Dataset content:
= = =
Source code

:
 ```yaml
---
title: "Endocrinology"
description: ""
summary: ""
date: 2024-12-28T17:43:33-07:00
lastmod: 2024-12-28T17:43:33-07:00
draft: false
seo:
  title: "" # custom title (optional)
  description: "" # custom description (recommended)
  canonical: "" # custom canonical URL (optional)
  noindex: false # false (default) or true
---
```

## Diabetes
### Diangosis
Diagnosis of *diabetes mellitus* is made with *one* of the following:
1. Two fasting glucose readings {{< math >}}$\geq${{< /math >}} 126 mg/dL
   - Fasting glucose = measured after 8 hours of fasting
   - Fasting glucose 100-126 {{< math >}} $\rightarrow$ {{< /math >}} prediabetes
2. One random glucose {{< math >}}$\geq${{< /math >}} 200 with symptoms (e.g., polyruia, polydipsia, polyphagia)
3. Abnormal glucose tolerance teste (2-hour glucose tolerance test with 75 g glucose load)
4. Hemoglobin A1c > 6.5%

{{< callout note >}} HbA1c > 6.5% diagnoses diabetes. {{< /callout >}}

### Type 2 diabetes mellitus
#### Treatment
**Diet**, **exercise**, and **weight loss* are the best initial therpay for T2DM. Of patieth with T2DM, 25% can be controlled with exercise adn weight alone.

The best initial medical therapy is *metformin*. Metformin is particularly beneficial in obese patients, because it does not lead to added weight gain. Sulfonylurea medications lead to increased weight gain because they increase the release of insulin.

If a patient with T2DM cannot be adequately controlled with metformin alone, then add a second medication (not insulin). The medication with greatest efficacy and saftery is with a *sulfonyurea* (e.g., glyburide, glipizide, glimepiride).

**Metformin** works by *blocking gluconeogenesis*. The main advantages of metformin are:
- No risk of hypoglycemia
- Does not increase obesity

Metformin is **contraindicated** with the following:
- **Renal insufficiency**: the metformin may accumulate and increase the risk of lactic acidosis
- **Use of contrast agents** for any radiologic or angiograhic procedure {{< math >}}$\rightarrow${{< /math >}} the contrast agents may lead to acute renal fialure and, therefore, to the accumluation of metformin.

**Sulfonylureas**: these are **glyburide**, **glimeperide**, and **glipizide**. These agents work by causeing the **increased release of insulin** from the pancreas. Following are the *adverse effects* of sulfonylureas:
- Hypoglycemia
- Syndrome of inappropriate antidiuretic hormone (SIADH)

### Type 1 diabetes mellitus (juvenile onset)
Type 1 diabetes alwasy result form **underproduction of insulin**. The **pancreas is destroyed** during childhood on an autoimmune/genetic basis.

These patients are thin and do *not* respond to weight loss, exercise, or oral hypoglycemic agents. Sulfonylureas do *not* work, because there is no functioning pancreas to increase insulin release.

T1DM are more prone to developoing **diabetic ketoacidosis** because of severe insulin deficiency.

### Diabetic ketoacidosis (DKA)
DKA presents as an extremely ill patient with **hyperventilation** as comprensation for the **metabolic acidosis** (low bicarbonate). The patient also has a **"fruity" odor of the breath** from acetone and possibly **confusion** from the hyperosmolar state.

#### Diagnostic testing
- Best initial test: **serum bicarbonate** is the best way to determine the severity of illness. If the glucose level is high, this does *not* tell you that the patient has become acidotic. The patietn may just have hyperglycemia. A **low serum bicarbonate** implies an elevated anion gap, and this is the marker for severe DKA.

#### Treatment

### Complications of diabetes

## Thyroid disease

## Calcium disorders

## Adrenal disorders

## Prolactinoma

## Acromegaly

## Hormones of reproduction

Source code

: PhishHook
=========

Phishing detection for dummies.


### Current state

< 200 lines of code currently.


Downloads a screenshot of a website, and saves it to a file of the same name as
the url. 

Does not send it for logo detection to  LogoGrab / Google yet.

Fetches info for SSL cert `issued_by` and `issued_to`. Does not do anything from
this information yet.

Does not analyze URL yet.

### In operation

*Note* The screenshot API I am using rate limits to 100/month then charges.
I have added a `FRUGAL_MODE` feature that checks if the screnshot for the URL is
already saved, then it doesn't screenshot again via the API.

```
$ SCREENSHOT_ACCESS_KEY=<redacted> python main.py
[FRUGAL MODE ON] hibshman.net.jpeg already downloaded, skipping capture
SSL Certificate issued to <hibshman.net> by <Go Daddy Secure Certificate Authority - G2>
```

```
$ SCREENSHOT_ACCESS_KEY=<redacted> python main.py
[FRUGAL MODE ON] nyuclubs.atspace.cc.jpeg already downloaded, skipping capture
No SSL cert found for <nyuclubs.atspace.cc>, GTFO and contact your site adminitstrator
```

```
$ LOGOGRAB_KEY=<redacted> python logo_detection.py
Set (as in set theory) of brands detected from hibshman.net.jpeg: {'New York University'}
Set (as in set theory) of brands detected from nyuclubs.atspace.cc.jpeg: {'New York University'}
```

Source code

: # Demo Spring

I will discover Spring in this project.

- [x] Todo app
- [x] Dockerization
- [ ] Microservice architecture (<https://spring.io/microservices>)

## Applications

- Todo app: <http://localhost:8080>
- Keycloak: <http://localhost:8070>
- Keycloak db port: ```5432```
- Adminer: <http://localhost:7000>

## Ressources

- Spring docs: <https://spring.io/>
= = =
How to complete this task:
Each line in the listing where the word "release" is found is to be copied.

Solution to this problem:
The best initial medical therapy is *metformin*. Metformin is particularly beneficial in obese patients, because it does not lead to added weight gain. Sulfonylurea medications lead to increased weight gain because they increase the release of insulin.
**Sulfonylureas**: these are **glyburide**, **glimeperide**, and **glipizide**. These agents work by causeing the **increased release of insulin** from the pancreas. Following are the *adverse effects* of sulfonylureas:
These patients are thin and do *not* respond to weight loss, exercise, or oral hypoglycemic agents. Sulfonylureas do *not* work, because there is no functioning pancreas to increase insulin release.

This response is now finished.